START Given entries

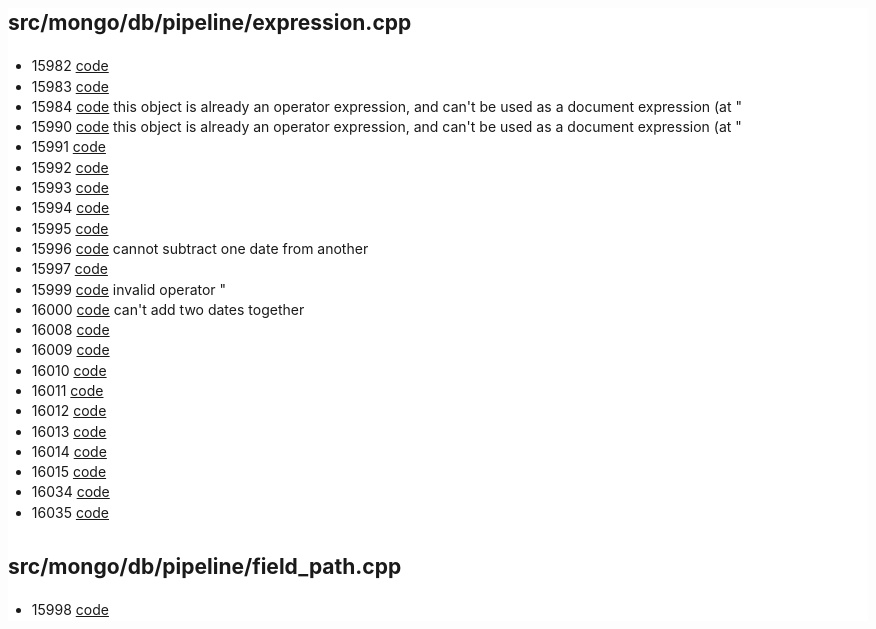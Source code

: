 
src/mongo/db/pipeline/expression.cpp
----
* 15982 [code](http://github.com/mongodb/mongo/blob/master/src/mongo/db/pipeline/expression.cpp#L58) 
* 15983 [code](http://github.com/mongodb/mongo/blob/master/src/mongo/db/pipeline/expression.cpp#L91) 
* 15984 [code](http://github.com/mongodb/mongo/blob/master/src/mongo/db/pipeline/expression.cpp#L119) this object is already an operator expression, and can't be used as a document expression (at \"
* 15990 [code](http://github.com/mongodb/mongo/blob/master/src/mongo/db/pipeline/expression.cpp#L122) this object is already an operator expression, and can't be used as a document expression (at \"
* 15991 [code](http://github.com/mongodb/mongo/blob/master/src/mongo/db/pipeline/expression.cpp#L165) 
* 15992 [code](http://github.com/mongodb/mongo/blob/master/src/mongo/db/pipeline/expression.cpp#L178) 
* 15993 [code](http://github.com/mongodb/mongo/blob/master/src/mongo/db/pipeline/expression.cpp#L2316) 
* 15994 [code](http://github.com/mongodb/mongo/blob/master/src/mongo/db/pipeline/expression.cpp#L774) 
* 15995 [code](http://github.com/mongodb/mongo/blob/master/src/mongo/db/pipeline/expression.cpp#L812) 
* 15996 [code](http://github.com/mongodb/mongo/blob/master/src/mongo/db/pipeline/expression.cpp#L2653) cannot subtract one date from another
* 15997 [code](http://github.com/mongodb/mongo/blob/master/src/mongo/db/pipeline/expression.cpp#L2323) 
* 15999 [code](http://github.com/mongodb/mongo/blob/master/src/mongo/db/pipeline/expression.cpp#L247) invalid operator \"
* 16000 [code](http://github.com/mongodb/mongo/blob/master/src/mongo/db/pipeline/expression.cpp#L393) can't add two dates together
* 16008 [code](http://github.com/mongodb/mongo/blob/master/src/mongo/db/pipeline/expression.cpp#L1289) 
* 16009 [code](http://github.com/mongodb/mongo/blob/master/src/mongo/db/pipeline/expression.cpp#L1295) 
* 16010 [code](http://github.com/mongodb/mongo/blob/master/src/mongo/db/pipeline/expression.cpp#L1302) 
* 16011 [code](http://github.com/mongodb/mongo/blob/master/src/mongo/db/pipeline/expression.cpp#L1317) 
* 16012 [code](http://github.com/mongodb/mongo/blob/master/src/mongo/db/pipeline/expression.cpp#L1330) 
* 16013 [code](http://github.com/mongodb/mongo/blob/master/src/mongo/db/pipeline/expression.cpp#L1342) 
* 16014 [code](http://github.com/mongodb/mongo/blob/master/src/mongo/db/pipeline/expression.cpp#L1562) 
* 16015 [code](http://github.com/mongodb/mongo/blob/master/src/mongo/db/pipeline/expression.cpp#L1576) 
* 16034 [code](http://github.com/mongodb/mongo/blob/master/src/mongo/db/pipeline/expression.cpp#L2596) 
* 16035 [code](http://github.com/mongodb/mongo/blob/master/src/mongo/db/pipeline/expression.cpp#L2602) 


src/mongo/db/pipeline/field_path.cpp
----
* 15998 [code](http://github.com/mongodb/mongo/blob/master/src/mongo/db/pipeline/field_path.cpp#L50)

END Given entries

Work instruction:
Show every line from the entries that includes the word "document".

Expected answer:
* 15984 [code](http://github.com/mongodb/mongo/blob/master/src/mongo/db/pipeline/expression.cpp#L119) this object is already an operator expression, and can't be used as a document expression (at \"
* 15990 [code](http://github.com/mongodb/mongo/blob/master/src/mongo/db/pipeline/expression.cpp#L122) this object is already an operator expression, and can't be used as a document expression (at \"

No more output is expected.